Altamira: What She Remembered
That, chased by a covey of hunters, the fox
slipped into its den
exactly as bread slipped into her father’s mouth:
white with a tapering backstroke of brown.
That the hunters at the den door
chopped and chopped with their black heels.
That the cave they revealed, child-sized but
humid with promise, ticked
with a placid rain, as if the weather
of the sky were the weather of the earth.
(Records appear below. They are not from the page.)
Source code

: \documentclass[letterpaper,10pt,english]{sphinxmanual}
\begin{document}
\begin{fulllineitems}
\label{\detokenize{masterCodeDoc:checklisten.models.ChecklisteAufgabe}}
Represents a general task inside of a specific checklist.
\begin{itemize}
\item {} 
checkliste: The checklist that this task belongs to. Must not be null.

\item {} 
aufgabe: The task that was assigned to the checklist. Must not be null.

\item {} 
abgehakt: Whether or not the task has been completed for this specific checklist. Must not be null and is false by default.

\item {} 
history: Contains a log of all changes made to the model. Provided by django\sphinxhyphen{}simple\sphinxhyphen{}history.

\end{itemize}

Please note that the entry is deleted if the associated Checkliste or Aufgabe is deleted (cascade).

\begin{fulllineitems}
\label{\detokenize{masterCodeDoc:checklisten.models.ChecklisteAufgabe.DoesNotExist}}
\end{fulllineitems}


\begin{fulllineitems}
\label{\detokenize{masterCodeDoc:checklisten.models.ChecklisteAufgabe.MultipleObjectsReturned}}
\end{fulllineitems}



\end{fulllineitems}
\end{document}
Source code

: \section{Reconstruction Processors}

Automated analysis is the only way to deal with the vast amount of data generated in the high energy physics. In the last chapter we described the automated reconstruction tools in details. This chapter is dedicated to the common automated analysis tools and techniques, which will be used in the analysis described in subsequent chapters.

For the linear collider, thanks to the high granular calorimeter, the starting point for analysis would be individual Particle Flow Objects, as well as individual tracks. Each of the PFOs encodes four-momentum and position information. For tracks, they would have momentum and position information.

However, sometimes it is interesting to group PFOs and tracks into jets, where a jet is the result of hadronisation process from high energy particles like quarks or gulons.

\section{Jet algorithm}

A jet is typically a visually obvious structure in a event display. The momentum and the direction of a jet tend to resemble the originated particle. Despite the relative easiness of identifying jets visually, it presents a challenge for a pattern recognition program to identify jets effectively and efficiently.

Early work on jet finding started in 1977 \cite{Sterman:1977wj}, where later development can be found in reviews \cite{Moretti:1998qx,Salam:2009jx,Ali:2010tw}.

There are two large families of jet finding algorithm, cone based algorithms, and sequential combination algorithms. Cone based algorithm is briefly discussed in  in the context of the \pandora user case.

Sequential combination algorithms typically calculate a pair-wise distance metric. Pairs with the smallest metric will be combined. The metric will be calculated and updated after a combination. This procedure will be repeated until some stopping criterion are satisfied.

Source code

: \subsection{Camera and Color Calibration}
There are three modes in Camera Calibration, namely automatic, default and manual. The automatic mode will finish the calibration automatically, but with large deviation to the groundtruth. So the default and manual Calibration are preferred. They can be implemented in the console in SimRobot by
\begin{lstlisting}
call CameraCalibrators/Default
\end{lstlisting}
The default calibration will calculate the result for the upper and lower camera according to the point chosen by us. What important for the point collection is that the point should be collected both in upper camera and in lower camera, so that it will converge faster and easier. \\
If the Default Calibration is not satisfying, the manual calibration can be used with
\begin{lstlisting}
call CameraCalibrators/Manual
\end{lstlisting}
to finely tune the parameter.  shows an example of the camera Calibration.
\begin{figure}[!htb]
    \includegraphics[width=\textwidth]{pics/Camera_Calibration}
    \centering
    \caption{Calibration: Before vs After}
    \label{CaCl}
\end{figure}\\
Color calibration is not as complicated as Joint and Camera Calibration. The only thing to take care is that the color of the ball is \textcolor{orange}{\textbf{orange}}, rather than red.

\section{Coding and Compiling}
That she saw on the cave walls, in blue-black
and ochre, “the bulls,” although they were bison,
she learned, and a dipping hind.
That the borders of her body were the borders
of the weather.
That whatever awakened within her there—
not grief, not fear—had the sound
of hooves down a cobbled street.
That they lifted her back by one arm.
That, as she walked with her father
through the downland, the sound of the hooves
settled.
That whatever awakened within her there
had the sound of birds
flushed from the downland grasses.
Had the sound of leaves from a pitchfork’s tines.
Years later, had the ticking sound of the rain.
Six in All
Two
“Now hold,” he said, his bloated word
afloat in the black-cloaked chamber.
And Mother stopped in profile. She had turned
to witness lifting moths, their thrum
across the oaks, then held to watch that tuft of air
that was the moths, empty yet filled
with tracks of the missing, like
the crease her cast-off headscarf left,
crown to milky ear. I stood outside the camera’s frame,
near tables fat with yellowed shirts and vats
of crystal vinegar. Beyond the oaks, a soldier
worked against a plow, leaned back across
its harness straps, as if to cancel cultivation,
as if to close the trough that foamed before him.
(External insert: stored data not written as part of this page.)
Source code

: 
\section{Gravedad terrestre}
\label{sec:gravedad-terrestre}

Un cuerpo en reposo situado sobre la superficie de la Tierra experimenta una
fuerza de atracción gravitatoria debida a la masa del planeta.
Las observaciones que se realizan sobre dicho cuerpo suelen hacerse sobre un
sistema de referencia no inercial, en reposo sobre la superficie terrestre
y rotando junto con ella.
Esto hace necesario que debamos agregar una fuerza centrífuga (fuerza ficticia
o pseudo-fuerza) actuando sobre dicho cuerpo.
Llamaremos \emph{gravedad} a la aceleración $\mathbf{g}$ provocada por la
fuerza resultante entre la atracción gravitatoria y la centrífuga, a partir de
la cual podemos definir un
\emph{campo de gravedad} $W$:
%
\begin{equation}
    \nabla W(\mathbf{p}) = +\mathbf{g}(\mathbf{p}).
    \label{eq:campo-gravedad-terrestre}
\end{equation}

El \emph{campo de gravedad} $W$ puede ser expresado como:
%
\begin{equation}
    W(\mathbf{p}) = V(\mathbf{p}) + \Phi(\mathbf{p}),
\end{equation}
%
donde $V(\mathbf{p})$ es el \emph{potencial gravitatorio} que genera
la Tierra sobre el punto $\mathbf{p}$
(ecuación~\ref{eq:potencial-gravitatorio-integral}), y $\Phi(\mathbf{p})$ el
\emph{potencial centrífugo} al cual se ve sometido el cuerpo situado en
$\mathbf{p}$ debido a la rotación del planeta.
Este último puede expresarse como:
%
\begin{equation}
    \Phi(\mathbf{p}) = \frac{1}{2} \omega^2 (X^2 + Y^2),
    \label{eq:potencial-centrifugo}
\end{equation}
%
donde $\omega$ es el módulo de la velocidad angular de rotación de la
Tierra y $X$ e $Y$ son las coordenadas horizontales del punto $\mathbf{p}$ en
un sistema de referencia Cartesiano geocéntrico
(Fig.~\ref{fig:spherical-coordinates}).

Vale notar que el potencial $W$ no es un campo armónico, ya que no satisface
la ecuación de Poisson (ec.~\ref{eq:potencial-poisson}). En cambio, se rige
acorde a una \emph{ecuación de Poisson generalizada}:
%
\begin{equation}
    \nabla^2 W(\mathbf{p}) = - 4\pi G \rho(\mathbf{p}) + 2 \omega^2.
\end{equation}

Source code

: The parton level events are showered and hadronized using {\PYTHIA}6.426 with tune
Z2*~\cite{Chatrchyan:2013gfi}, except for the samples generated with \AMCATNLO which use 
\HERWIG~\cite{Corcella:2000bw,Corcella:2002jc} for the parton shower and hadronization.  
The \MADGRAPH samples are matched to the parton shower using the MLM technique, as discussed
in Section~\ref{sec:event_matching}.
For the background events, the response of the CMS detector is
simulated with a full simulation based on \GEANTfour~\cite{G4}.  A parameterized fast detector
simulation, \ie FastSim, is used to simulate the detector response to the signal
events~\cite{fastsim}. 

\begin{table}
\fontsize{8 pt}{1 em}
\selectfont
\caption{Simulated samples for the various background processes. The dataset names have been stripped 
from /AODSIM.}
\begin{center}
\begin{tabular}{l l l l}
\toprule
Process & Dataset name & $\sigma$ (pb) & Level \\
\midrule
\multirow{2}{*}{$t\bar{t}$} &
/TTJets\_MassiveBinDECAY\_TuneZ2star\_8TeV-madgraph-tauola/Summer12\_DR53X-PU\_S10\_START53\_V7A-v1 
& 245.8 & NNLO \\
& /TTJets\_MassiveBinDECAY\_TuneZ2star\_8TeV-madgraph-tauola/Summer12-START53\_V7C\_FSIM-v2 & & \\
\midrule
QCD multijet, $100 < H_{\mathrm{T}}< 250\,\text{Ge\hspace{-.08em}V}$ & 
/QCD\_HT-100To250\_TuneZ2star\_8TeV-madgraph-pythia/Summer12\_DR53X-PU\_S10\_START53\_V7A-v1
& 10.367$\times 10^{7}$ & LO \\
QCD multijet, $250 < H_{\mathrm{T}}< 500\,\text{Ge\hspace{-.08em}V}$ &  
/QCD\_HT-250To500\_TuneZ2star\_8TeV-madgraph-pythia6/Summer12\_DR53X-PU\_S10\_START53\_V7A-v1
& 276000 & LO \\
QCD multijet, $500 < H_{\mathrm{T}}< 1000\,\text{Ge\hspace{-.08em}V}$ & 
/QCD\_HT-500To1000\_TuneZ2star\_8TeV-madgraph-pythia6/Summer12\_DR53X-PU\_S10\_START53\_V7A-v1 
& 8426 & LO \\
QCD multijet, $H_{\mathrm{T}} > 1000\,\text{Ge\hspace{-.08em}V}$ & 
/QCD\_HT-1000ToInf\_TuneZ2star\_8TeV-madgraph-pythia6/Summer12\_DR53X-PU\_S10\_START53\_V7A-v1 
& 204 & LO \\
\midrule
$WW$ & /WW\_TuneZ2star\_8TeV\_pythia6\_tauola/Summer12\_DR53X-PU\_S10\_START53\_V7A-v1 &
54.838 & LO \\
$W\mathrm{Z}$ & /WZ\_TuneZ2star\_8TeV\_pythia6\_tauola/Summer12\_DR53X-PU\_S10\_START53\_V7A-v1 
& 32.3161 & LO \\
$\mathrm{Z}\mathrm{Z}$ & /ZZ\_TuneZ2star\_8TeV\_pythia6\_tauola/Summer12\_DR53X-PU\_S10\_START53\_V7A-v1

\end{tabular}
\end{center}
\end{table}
His uniform was stiffened wool, his shirt fresh blue
against the field: half farmer still, half infantry,
a slanted shape that branched between
two worlds of burial.
My mother swallowed, saw the shutter spiral down,
her face a blend of dust and wonder—
that she might gather over glass, that she might claim,
across the flecks of bromide salt, some bygone self.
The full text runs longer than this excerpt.